NOTRE HISTOIRE
1943 : Premier essai d’implantation d’une salle d’armes à Sion
L’histoire de la Société d’Escrime de Sion est intimement liée à celle de Monsieur Michel Evéquoz. Celui-ci fait ses premières armes dans le domaine de l’escrime avec une dizaine d’amis en 1943 à l’Hôtel de la Planta (actuel emplacement de l’office des contributions, derrière l’immeuble de la rue de Lausanne 8) avec un Maître d’armes prétendant avoir été champion universitaire mais qui « enseignait passablement faux ». Cet homme s’est débrouillé pour procurer aux nouveaux adeptes de ce sport un équipement sommaire : de vieux fleurets ainsi que des masques d’escrime. Monsieur Evéquoz y reste cinq ou six mois, jusqu’à l’obtention de sa maturité gymnasiale, époque où il quitte le club de manière à pouvoir effectuer son école de recrues. Entre temps, le club d’escrime de Sion a cessé son activité. Le Maître d’armes jugeant que son travail mérite salaire, il décide de faire payer une cotisation à ses membres ce qui vaut leur départ définitif. Une fois son service militaire achevé, Monsieur Evéquoz s’inscrit en droit à l’université de Fribourg où se trouve une salle d’armes. Soucieux de continuer l’escrime, il s’y inscrit. C’est à ce moment là qu’il se rend compte que son premier Maître d’armes ne lui a rien enseigné de valable.
Naissance du Club
Entre temps, un deuxième club d’escrime est crée à la salle de gymnastique de l’école des filles (actuel Lycée Collège de la Planta) sur les ordres du Cmdt Wyss qui pense que les « Valaisans ont un caractère bien fait pour la pratique de l’escrime ». Ce cercle militaire est principalement destiné aux officiers militaires de la ville mais reste néanmoins ouvert à tout le monde.
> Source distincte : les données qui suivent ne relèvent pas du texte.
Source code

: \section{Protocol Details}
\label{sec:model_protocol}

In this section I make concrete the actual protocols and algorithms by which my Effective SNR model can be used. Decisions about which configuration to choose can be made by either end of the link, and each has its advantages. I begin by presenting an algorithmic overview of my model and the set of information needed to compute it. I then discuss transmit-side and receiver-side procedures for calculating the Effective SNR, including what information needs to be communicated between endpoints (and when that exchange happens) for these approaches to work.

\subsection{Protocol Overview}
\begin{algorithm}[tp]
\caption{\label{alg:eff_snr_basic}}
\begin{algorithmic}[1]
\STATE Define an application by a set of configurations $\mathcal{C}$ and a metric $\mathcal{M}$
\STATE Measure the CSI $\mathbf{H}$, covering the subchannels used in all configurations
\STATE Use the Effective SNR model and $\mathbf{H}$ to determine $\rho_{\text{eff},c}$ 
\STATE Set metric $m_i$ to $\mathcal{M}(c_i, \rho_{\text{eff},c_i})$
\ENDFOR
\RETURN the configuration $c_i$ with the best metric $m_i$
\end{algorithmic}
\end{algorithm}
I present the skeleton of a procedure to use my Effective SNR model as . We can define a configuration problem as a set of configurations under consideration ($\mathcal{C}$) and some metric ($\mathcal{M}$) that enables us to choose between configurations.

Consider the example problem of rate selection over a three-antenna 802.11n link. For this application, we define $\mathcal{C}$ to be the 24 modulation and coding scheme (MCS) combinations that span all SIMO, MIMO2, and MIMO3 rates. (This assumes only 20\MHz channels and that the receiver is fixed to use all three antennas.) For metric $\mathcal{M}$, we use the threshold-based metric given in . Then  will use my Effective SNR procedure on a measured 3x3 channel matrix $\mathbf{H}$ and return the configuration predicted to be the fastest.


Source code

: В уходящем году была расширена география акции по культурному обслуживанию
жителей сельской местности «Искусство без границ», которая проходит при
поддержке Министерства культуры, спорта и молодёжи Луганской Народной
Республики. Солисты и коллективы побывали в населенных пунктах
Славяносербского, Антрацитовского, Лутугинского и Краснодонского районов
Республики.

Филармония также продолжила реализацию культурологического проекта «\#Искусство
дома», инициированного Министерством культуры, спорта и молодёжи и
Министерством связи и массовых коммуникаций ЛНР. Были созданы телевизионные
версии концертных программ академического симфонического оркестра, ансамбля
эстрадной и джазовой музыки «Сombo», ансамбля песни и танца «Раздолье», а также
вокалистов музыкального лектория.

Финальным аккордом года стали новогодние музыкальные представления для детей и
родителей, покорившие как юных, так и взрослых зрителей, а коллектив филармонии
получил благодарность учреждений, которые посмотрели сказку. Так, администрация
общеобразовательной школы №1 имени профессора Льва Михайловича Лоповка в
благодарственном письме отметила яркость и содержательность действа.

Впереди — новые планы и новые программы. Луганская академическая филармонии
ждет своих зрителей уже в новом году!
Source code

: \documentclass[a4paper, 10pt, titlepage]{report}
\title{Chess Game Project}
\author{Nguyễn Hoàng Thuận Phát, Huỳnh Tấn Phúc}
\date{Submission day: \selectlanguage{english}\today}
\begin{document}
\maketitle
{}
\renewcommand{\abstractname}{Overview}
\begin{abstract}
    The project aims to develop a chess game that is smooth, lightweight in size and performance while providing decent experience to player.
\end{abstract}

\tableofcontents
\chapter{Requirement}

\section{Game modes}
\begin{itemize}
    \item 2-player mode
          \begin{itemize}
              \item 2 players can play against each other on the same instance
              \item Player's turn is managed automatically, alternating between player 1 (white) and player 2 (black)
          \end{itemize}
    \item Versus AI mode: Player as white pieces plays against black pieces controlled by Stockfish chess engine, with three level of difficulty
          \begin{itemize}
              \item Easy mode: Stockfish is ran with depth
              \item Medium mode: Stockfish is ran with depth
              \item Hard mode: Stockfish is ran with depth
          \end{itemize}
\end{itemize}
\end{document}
Monsieur Evéquoz s’y inscrit et est formé par le Maître d’armes Francis Duret, personnage vivant en partie de sa solde et de la peinture. A l’époque, le club est principalement composé de collégiens et d’officiers de l’armée qui viennent s’entraîner une fois par semaine. Avec la fin de la guerre et la suppression de l’institution des maîtres d’armes militaires en 1944, Monsieur Duret se trouve sans ressources car sans solde. C’est à ce moment-là qu’il demande à Monsieur Evéquoz de s’occuper du club, charge que celui-ci accepte.
La Fondation du Club
Monsieur Michel Evéquoz fonde le club au mois d’octobre 1945. La réunion a lieu le 15 du mois à 19h45 au carnotzet de la Planta en présence de Mme Liselotte Bollier, Mme Agnès de Kalbermatten, Mme Elsig Thérèse, M. Evéquoz Michel, Mme Lanzinger Mady, Mme de Kalbermatten Françoise, Mme Kaspar Klairy, Mme Kuntschen Geneviève, M. Pitteloud Raphaël, Mme de Preux Irène, M. Perraudin André, Mme Perraudin, et M. de Rivaz Michel. La tâche de rédiger les statuts est attribuée aux MM. de Rivaz Michel et Evéquoz Michel.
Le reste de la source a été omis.